Question

Prove the following identities, where the angles involved are acute angles for which the expressions are defined.

$(\cos ecA–\sin A)(secA–\cos A)=\frac{1}{(\tan A+cotA)}$

Answer 1

Proof:

Step1: Simplify LHS

Consider the LHS of the given equation.

$$\begin{gathered} \mathrm{LHS}=(\cos ecA–\sin A)(secA–\cos A) \\ =\left(\frac{1}{\sin A}–\sin A\right)\left(\frac{1}{\cos A}–\cos A\right)\left[\mathrm{Use}\cos ecA=\frac{1}{\sin A}\mathrm{and}secA=\frac{1}{\cos ecA}\right] \\ =\left(\frac{1-{\sin }^{2}A}{\sin A}\right)\left(\frac{1-{\cos }^{2}A}{\cos A}\right) \\ =\frac{{\cos }^{2}A}{\sin A}·\frac{{\sin }^{2}A}{\cos A}\left[\mathrm{Use}{\sin }^{2}A+{\cos }^{2}A=1\right] \\ =\sin A·\cos A \end{gathered}$$

Step2: Simplify RHS

Now consider the RHS of the given equation.

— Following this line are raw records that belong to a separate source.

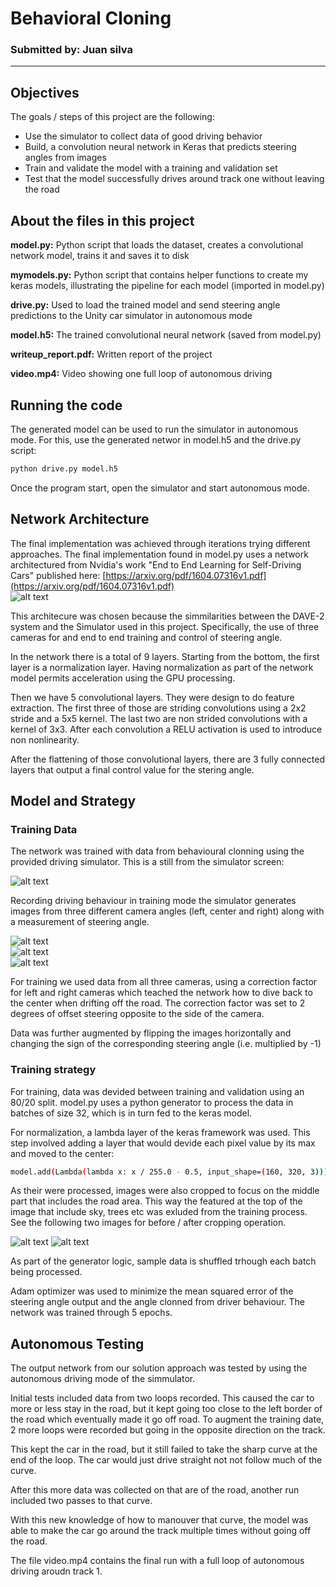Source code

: # Behavioral Cloning

### Submitted by: Juan silva

---

## Objectives

The goals / steps of this project are the following:  
* Use the simulator to collect data of good driving behavior    
* Build, a convolution neural network in Keras that predicts steering angles from images  
* Train and validate the model with a training and validation set  
* Test that the model successfully drives around track one without leaving the road  


## About the files in this project

**model.py:** Python script that loads the dataset, creates a convolutional network model, trains it and saves it to disk  

**mymodels.py:** Python script that contains helper functions to create my keras models, illustrating the pipeline for each model (imported in model.py)

**drive.py:** Used to load the trained model and send steering angle predictions to the Unity car simulator in autonomous mode

**model.h5:** The trained convolutional neural network (saved from model.py)

**writeup_report.pdf:** Written report of the project

**video.mp4:** Video showing one full loop of autonomous driving

## Running the code

The generated model can be used to run the simulator in autonomous mode. For this, use the generated networ in model.h5 and the drive.py script:

```sh
python drive.py model.h5
```

Once the program start, open the simulator and start autonomous mode.


## Network Architecture

The final implementation was achieved through iterations trying different approaches. The final implementation found in model.py uses a network architectured from Nvidia's work "End to End Learning for Self-Driving Cars" published here: 
[https://arxiv.org/pdf/1604.07316v1.pdf](https://arxiv.org/pdf/1604.07316v1.pdf)  
![alt text][image1]

This architecure was chosen because the simmilarities between the DAVE-2 system and the Simulator used in this project. Specifically, the use of three cameras for and end to end training and control of steering angle.

In the network there is a total of 9 layers. Starting from the bottom, the first layer is a normalization layer. Having normalization as part of the network model permits acceleration using the GPU processing.

Then we have 5 convolutional layers. They were design to do feature extraction. The first three of those are striding convolutions using a 2x2 stride and a 5x5 kernel. The last two are non strided convolutions with a kernel of 3x3. After each convolution a RELU activation is used to introduce non nonlinearity.

After the flattening of those convolutional layers, there are 3 fully connected layers that output a final control value for the stering angle. 

## Model and Strategy

### Training Data

The network was trained with data from behavioural clonning using the provided driving simulator. This is a still from the simulator screen:

![alt text][image2]

Recording driving behaviour in training mode the simulator generates images from three different camera angles (left, center and right) along with a measurement of steering angle.

![alt text][image3]  
![alt text][image4]  
![alt text][image5]

For training we used data from all three cameras, using a correction factor for left and right cameras which teached the network how to dive back to the center when drifting off the road. The correction factor was set to 2 degrees of offset steering opposite to the side of the camera. 

Data was further augmented by flipping the images horizontally and changing the sign of the corresponding steering angle (i.e. multiplied by -1)



### Training strategy

For training, data was devided between training and validation using an 80/20 split. model.py uses a python generator to process the data in batches of size 32, which is in turn fed to the keras model.

For normalization, a lambda layer of the keras framework was used. This step involved adding a layer that would devide each pixel value by its max and moved to the center:

```sh
model.add(Lambda(lambda x: x / 255.0 - 0.5, input_shape=(160, 320, 3)))
```

As their were processed, images were also cropped to focus on the middle part that includes the road area. This way the featured at the top of the image that include sky, trees etc was exluded from the training process. See the following two images for before / after cropping operation.

![alt text][image4]
![alt text][image6]  

As part of the generator logic, sample data is shuffled trhough each batch being processed.

Adam optimizer was used to minimize the mean squared error of the steering angle output and the angle clonned from driver behaviour. The network was trained through 5 epochs.


## Autonomous Testing

The output network from our solution approach was tested by using the autonomous driving mode of the simmulator. 

Initial tests included data from two loops recorded. This caused the car to more or less stay in the road, but it kept going too close to the left border of the road which eventually made it go off road. To augment the training date, 2 more loops were recorded but going in the opposite direction on the track.

This kept the car in the road, but it still failed to take the sharp curve at the end of the loop. The car would just drive straight not not follow much of the curve.

After this more data was collected on that are of the road, another run included two passes to that curve.

With this new knowledge of how to manouver that curve, the model was able to make the car go around the track multiple times without going off the road.

The file video.mp4 contains the final run with a full loop of autonomous driving aroudn track 1.






[//]: # (Image References)

[image1]: ./report_images/network.png "Model Visualization"
[image2]: ./report_images/simulator.png "Simulator"
[image3]: ./report_images/left.jpg "Left Camera"
[image4]: ./report_images/center.jpg "Left Camera"
[image5]: ./report_images/right.jpg "Left Camera"
[image6]: ./report_images/center_cropped.jpg "Center Camera Cropped"
[image7]: ./examples/placeholder_small.png "Flipped Image"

$$\begin{gathered} \mathrm{RHS}=\frac{1}{(\tan A+cotA)} \\ =\frac{1}{{\displaystyle \frac{\sin A}{\cos A}}+{\displaystyle \frac{\cos A}{\sin A}}}\left[\mathrm{Use}\tan A=\frac{\sin A}{\cos A}\mathrm{and}cotA=\frac{\cos A}{\sin A}\right] \\ =\frac{\sin A·\cos A}{{\sin }^{2}A+{\cos }^{2}A}\left[\because {\sin }^{2}A+{\cos }^{2}A=1\right] \\ =\sin A·\cos A \end{gathered}$$

$\mathrm{LHS}=\mathrm{RHS}$

Hence proved.